━━ ENTRIES SHOWN ━━

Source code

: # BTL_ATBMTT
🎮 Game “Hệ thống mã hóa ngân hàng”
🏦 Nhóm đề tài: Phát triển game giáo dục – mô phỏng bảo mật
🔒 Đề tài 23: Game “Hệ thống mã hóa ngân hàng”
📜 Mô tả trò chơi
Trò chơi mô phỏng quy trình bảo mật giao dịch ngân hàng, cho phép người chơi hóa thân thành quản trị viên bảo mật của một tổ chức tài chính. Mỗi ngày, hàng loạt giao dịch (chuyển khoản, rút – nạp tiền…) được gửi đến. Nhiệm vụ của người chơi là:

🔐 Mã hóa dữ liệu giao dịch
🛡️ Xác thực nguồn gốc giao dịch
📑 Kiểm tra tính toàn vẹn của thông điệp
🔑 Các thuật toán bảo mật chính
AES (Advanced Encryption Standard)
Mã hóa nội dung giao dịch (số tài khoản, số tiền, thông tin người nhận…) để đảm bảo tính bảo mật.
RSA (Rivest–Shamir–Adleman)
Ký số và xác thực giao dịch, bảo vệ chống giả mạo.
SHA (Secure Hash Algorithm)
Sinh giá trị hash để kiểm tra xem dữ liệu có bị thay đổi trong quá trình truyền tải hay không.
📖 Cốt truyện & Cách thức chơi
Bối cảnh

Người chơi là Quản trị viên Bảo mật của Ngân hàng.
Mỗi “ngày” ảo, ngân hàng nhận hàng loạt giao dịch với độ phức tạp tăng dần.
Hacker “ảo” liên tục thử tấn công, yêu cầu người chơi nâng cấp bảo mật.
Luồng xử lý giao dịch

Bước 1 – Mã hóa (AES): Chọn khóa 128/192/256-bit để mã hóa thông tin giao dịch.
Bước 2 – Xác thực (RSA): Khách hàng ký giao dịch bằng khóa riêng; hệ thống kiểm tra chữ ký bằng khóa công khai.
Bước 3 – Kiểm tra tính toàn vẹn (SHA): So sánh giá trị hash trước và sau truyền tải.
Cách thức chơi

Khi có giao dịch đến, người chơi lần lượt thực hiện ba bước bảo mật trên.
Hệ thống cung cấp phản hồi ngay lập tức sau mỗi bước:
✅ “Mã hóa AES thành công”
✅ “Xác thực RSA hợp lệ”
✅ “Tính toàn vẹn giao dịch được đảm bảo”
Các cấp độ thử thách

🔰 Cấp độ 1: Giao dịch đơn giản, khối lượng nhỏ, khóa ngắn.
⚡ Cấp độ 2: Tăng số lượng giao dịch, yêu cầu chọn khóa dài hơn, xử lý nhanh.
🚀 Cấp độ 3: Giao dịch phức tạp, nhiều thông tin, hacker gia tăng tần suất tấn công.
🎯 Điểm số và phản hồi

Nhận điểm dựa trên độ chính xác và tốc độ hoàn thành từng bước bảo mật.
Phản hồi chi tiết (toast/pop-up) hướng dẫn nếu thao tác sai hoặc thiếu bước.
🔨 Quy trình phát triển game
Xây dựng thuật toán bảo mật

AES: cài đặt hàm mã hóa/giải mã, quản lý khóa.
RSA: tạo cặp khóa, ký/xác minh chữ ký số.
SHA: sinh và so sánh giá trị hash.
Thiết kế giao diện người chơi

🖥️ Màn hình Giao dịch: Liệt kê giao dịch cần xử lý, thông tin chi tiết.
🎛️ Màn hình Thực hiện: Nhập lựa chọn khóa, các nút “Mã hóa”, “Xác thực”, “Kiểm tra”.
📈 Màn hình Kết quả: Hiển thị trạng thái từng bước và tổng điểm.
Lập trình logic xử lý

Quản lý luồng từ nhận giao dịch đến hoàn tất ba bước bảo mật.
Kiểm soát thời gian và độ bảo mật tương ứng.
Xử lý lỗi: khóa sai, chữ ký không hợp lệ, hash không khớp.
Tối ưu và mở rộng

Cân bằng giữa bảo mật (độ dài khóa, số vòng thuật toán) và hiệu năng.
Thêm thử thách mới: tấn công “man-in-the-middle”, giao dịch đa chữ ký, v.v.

━━━

Print again the lines of the entries above that fall between the line holding "xử lý nhanh." and the line holding "Lập trình logic xử lý", inclusive, exactly as they stand.

#### [RESULT BELOW]
⚡ Cấp độ 2: Tăng số lượng giao dịch, yêu cầu chọn khóa dài hơn, xử lý nhanh.
🚀 Cấp độ 3: Giao dịch phức tạp, nhiều thông tin, hacker gia tăng tần suất tấn công.
🎯 Điểm số và phản hồi

Nhận điểm dựa trên độ chính xác và tốc độ hoàn thành từng bước bảo mật.
Phản hồi chi tiết (toast/pop-up) hướng dẫn nếu thao tác sai hoặc thiếu bước.
🔨 Quy trình phát triển game
Xây dựng thuật toán bảo mật

AES: cài đặt hàm mã hóa/giải mã, quản lý khóa.
RSA: tạo cặp khóa, ký/xác minh chữ ký số.
SHA: sinh và so sánh giá trị hash.
Thiết kế giao diện người chơi

🖥️ Màn hình Giao dịch: Liệt kê giao dịch cần xử lý, thông tin chi tiết.
🎛️ Màn hình Thực hiện: Nhập lựa chọn khóa, các nút “Mã hóa”, “Xác thực”, “Kiểm tra”.
📈 Màn hình Kết quả: Hiển thị trạng thái từng bước và tổng điểm.
Lập trình logic xử lý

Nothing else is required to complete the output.